Significance of Asymptomatic Hyper Creatine-Kinase Emia

imageObjectives:

Whether asymptomatic hyper-CKemia (AHCE) should prompt a thorough work-up for muscle disease or not is controversially discussed. This review aims at summarizing and discussing recent findings concerning the cause, frequency, evolution, and work-up of conditions manifesting as AHCE and normal or abnormal electromyography (EMG) respectively muscle biopsy.

Methods:

Systematic PubMed search.

Results:

There are numerous primary (hereditary) and acquired myopathies that manifest with permanent, recurrent, or temporary AHCE with/without myopathic EMG or muscle biopsy.
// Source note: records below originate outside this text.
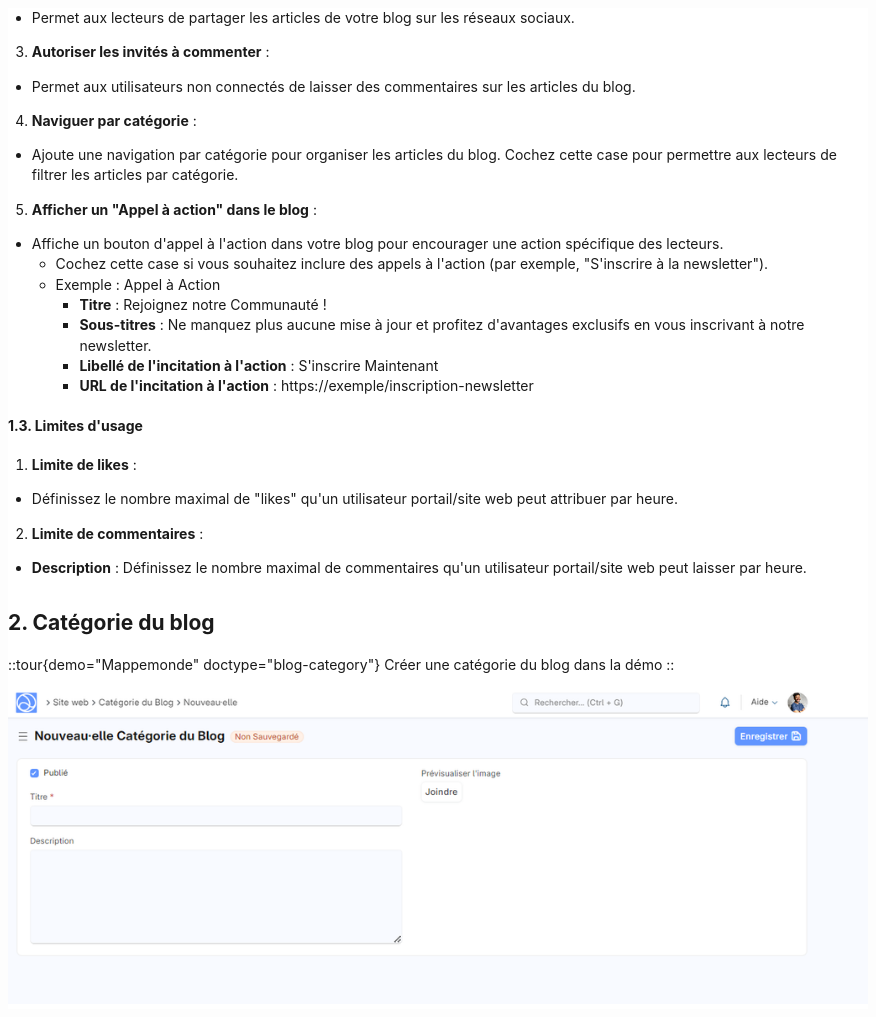 - Permet aux lecteurs de partager les articles de votre blog sur les réseaux sociaux.

3. **Autoriser les invités à commenter** :

- Permet aux utilisateurs non connectés de laisser des commentaires sur les articles du blog.

4. **Naviguer par catégorie** :

- Ajoute une navigation par catégorie pour organiser les articles du blog. Cochez cette case pour permettre aux lecteurs de filtrer les articles par catégorie.

5. **Afficher un "Appel à action" dans le blog** :

- Affiche un bouton d'appel à l'action dans votre blog pour encourager une action spécifique des lecteurs.
  * Cochez cette case si vous souhaitez inclure des appels à l'action (par exemple, "S'inscrire à la newsletter").
  * Exemple : Appel à Action
    * **Titre** : Rejoignez notre Communauté !
    * **Sous-titres** : Ne manquez plus aucune mise à jour et profitez d'avantages exclusifs en vous inscrivant à notre newsletter.
    * **Libellé de l'incitation à l'action** : S'inscrire Maintenant
    * **URL de l'incitation à l'action** : https\://exemple/inscription-newsletter

#### 1.3. Limites d'usage

1. **Limite de likes** :

- Définissez le nombre maximal de "likes" qu'un utilisateur portail/site web peut attribuer par heure.

2. **Limite de commentaires** :

- **Description** : Définissez le nombre maximal de commentaires qu'un utilisateur portail/site web peut laisser par heure.

## 2. Catégorie du blog

::tour{demo="Mappemonde" doctype="blog-category"}
Créer une catégorie du blog dans la démo
::

![Cette image permet de visualiser le formulaire : Catégorie du blog.](/Cat%C3%A9gorie%20du%20blog.png)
AHCE particularly occurs at onset of these conditions, which include dystrophinopathies, myotilinopathies, calpainopathy, caveolinopathy, dysferlinopathy, central core disease, multicore disease, desminopathy, MD1, MD2, hypoPP, malignant hyperthermia susceptibility, Pompe disease, McArdle disease, myoadenylate deaminase-deficiency, CPT2-deficiency, mitochondrial disorders, or myopathy with tubular aggregates. Most likely, other primary myopathies manifest with AHCE as well, without having been reported. Patients with AHCE should be taken seriously and repeated CK determination must be conducted. If hyper-CKemia is persisting or recurrent, these patients should undergo an EMG and eventually muscle biopsy. If noninformative, genetic work-up by a panel or whole exome sequencing should be initiated, irrespective of the family history. Patients with AHCE should avoid excessive exercise, require sufficient hydration, require counseling with regard to the risk of malignant hyperthermia, and should inform anesthesiologists and surgeons about their condition before elective surgery.

Conclusions:

Recurrent AHCE should be taken seriously and managed with conventional work-up. If noninformative, genetic work-up should follow irrespective of the family history.